(Data extracted from a collection)
────

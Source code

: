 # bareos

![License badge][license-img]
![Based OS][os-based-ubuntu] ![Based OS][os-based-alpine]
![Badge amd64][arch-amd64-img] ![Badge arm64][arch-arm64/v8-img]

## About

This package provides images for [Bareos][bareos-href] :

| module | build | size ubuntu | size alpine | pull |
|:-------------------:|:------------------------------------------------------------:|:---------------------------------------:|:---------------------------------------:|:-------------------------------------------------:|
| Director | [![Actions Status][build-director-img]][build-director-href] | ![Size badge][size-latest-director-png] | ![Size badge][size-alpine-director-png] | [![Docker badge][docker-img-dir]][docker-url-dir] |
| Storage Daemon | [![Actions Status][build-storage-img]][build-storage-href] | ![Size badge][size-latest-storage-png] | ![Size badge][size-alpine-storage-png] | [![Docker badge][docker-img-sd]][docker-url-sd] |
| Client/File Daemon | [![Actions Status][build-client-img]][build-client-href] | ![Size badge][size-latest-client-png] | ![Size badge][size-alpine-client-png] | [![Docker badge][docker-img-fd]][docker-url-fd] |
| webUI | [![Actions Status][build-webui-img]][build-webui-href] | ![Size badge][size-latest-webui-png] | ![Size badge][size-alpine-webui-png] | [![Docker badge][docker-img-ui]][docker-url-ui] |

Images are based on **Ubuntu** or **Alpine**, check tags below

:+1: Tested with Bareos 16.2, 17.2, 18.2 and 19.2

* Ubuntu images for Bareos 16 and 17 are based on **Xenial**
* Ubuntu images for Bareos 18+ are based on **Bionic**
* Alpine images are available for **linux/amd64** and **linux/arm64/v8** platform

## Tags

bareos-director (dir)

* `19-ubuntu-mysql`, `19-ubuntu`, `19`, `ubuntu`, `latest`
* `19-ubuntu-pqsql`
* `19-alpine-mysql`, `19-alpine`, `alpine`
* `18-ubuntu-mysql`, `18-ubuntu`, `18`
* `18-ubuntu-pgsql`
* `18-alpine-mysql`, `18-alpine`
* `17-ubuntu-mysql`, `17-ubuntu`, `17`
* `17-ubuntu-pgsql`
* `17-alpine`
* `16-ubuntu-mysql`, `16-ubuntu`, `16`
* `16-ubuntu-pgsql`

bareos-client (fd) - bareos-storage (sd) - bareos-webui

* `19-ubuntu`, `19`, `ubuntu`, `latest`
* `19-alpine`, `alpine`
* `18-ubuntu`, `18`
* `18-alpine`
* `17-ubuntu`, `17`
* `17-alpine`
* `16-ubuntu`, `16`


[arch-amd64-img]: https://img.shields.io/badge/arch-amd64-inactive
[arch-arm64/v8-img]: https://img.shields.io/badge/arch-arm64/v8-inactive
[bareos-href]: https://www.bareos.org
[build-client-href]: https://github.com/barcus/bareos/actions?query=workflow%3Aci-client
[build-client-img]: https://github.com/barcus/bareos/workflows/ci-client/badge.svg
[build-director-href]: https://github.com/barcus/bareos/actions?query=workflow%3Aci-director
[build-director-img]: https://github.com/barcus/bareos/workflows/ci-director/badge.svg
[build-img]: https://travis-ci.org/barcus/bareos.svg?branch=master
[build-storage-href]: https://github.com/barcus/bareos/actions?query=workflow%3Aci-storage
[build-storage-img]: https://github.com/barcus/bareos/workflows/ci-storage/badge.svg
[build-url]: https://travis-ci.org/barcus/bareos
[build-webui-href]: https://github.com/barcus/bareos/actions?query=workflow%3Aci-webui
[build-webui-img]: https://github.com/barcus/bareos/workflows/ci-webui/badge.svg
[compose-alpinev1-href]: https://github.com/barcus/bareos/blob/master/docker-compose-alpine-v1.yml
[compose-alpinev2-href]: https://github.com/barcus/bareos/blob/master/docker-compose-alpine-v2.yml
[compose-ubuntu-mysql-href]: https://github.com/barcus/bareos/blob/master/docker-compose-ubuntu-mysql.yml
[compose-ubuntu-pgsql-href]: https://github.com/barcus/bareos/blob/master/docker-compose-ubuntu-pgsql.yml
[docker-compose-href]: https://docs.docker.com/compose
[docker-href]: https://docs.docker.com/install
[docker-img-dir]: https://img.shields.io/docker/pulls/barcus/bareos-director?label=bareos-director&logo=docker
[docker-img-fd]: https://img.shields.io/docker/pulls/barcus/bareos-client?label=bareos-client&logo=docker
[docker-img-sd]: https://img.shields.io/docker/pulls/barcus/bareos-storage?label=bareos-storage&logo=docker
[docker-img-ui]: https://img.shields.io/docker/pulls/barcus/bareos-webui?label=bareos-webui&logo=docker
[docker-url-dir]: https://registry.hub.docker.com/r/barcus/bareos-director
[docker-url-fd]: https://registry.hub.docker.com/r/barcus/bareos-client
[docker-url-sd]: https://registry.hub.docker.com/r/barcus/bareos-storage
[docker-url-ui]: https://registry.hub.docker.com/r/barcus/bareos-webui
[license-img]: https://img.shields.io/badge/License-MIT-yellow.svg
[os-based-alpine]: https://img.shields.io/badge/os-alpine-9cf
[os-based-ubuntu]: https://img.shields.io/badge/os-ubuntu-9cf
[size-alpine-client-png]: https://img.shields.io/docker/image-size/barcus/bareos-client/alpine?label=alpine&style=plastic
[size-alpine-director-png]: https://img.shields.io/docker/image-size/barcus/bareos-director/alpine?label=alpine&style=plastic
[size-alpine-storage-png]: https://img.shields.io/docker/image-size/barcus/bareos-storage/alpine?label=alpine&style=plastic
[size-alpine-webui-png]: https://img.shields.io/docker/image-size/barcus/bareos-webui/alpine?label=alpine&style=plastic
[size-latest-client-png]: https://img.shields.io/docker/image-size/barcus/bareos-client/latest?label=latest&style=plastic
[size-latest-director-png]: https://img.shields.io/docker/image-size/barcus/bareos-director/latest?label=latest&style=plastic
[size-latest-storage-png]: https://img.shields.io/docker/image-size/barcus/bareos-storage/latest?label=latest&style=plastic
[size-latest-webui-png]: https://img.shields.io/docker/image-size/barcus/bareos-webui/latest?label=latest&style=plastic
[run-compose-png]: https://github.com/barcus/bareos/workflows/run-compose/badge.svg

────

What to do: Retype all of the records above, keeping them identical.

Answer section:
Source code

: # bareos

![License badge][license-img]
![Based OS][os-based-ubuntu] ![Based OS][os-based-alpine]
![Badge amd64][arch-amd64-img] ![Badge arm64][arch-arm64/v8-img]

## About

This package provides images for [Bareos][bareos-href] :

| module | build | size ubuntu | size alpine | pull |
|:-------------------:|:------------------------------------------------------------:|:---------------------------------------:|:---------------------------------------:|:-------------------------------------------------:|
| Director | [![Actions Status][build-director-img]][build-director-href] | ![Size badge][size-latest-director-png] | ![Size badge][size-alpine-director-png] | [![Docker badge][docker-img-dir]][docker-url-dir] |
| Storage Daemon | [![Actions Status][build-storage-img]][build-storage-href] | ![Size badge][size-latest-storage-png] | ![Size badge][size-alpine-storage-png] | [![Docker badge][docker-img-sd]][docker-url-sd] |
| Client/File Daemon | [![Actions Status][build-client-img]][build-client-href] | ![Size badge][size-latest-client-png] | ![Size badge][size-alpine-client-png] | [![Docker badge][docker-img-fd]][docker-url-fd] |
| webUI | [![Actions Status][build-webui-img]][build-webui-href] | ![Size badge][size-latest-webui-png] | ![Size badge][size-alpine-webui-png] | [![Docker badge][docker-img-ui]][docker-url-ui] |

Images are based on **Ubuntu** or **Alpine**, check tags below

:+1: Tested with Bareos 16.2, 17.2, 18.2 and 19.2

* Ubuntu images for Bareos 16 and 17 are based on **Xenial**
* Ubuntu images for Bareos 18+ are based on **Bionic**
* Alpine images are available for **linux/amd64** and **linux/arm64/v8** platform

## Tags

bareos-director (dir)

* `19-ubuntu-mysql`, `19-ubuntu`, `19`, `ubuntu`, `latest`
* `19-ubuntu-pqsql`
* `19-alpine-mysql`, `19-alpine`, `alpine`
* `18-ubuntu-mysql`, `18-ubuntu`, `18`
* `18-ubuntu-pgsql`
* `18-alpine-mysql`, `18-alpine`
* `17-ubuntu-mysql`, `17-ubuntu`, `17`
* `17-ubuntu-pgsql`
* `17-alpine`
* `16-ubuntu-mysql`, `16-ubuntu`, `16`
* `16-ubuntu-pgsql`

bareos-client (fd) - bareos-storage (sd) - bareos-webui

* `19-ubuntu`, `19`, `ubuntu`, `latest`
* `19-alpine`, `alpine`
* `18-ubuntu`, `18`
* `18-alpine`
* `17-ubuntu`, `17`
* `17-alpine`
* `16-ubuntu`, `16`


[arch-amd64-img]: https://img.shields.io/badge/arch-amd64-inactive
[arch-arm64/v8-img]: https://img.shields.io/badge/arch-arm64/v8-inactive
[bareos-href]: https://www.bareos.org
[build-client-href]: https://github.com/barcus/bareos/actions?query=workflow%3Aci-client
[build-client-img]: https://github.com/barcus/bareos/workflows/ci-client/badge.svg
[build-director-href]: https://github.com/barcus/bareos/actions?query=workflow%3Aci-director
[build-director-img]: https://github.com/barcus/bareos/workflows/ci-director/badge.svg
[build-img]: https://travis-ci.org/barcus/bareos.svg?branch=master
[build-storage-href]: https://github.com/barcus/bareos/actions?query=workflow%3Aci-storage
[build-storage-img]: https://github.com/barcus/bareos/workflows/ci-storage/badge.svg
[build-url]: https://travis-ci.org/barcus/bareos
[build-webui-href]: https://github.com/barcus/bareos/actions?query=workflow%3Aci-webui
[build-webui-img]: https://github.com/barcus/bareos/workflows/ci-webui/badge.svg
[compose-alpinev1-href]: https://github.com/barcus/bareos/blob/master/docker-compose-alpine-v1.yml
[compose-alpinev2-href]: https://github.com/barcus/bareos/blob/master/docker-compose-alpine-v2.yml
[compose-ubuntu-mysql-href]: https://github.com/barcus/bareos/blob/master/docker-compose-ubuntu-mysql.yml
[compose-ubuntu-pgsql-href]: https://github.com/barcus/bareos/blob/master/docker-compose-ubuntu-pgsql.yml
[docker-compose-href]: https://docs.docker.com/compose
[docker-href]: https://docs.docker.com/install
[docker-img-dir]: https://img.shields.io/docker/pulls/barcus/bareos-director?label=bareos-director&logo=docker
[docker-img-fd]: https://img.shields.io/docker/pulls/barcus/bareos-client?label=bareos-client&logo=docker
[docker-img-sd]: https://img.shields.io/docker/pulls/barcus/bareos-storage?label=bareos-storage&logo=docker
[docker-img-ui]: https://img.shields.io/docker/pulls/barcus/bareos-webui?label=bareos-webui&logo=docker
[docker-url-dir]: https://registry.hub.docker.com/r/barcus/bareos-director
[docker-url-fd]: https://registry.hub.docker.com/r/barcus/bareos-client
[docker-url-sd]: https://registry.hub.docker.com/r/barcus/bareos-storage
[docker-url-ui]: https://registry.hub.docker.com/r/barcus/bareos-webui
[license-img]: https://img.shields.io/badge/License-MIT-yellow.svg
[os-based-alpine]: https://img.shields.io/badge/os-alpine-9cf
[os-based-ubuntu]: https://img.shields.io/badge/os-ubuntu-9cf
[size-alpine-client-png]: https://img.shields.io/docker/image-size/barcus/bareos-client/alpine?label=alpine&style=plastic
[size-alpine-director-png]: https://img.shields.io/docker/image-size/barcus/bareos-director/alpine?label=alpine&style=plastic
[size-alpine-storage-png]: https://img.shields.io/docker/image-size/barcus/bareos-storage/alpine?label=alpine&style=plastic
[size-alpine-webui-png]: https://img.shields.io/docker/image-size/barcus/bareos-webui/alpine?label=alpine&style=plastic
[size-latest-client-png]: https://img.shields.io/docker/image-size/barcus/bareos-client/latest?label=latest&style=plastic
[size-latest-director-png]: https://img.shields.io/docker/image-size/barcus/bareos-director/latest?label=latest&style=plastic
[size-latest-storage-png]: https://img.shields.io/docker/image-size/barcus/bareos-storage/latest?label=latest&style=plastic
[size-latest-webui-png]: https://img.shields.io/docker/image-size/barcus/bareos-webui/latest?label=latest&style=plastic
[run-compose-png]: https://github.com/barcus/bareos/workflows/run-compose/badge.svg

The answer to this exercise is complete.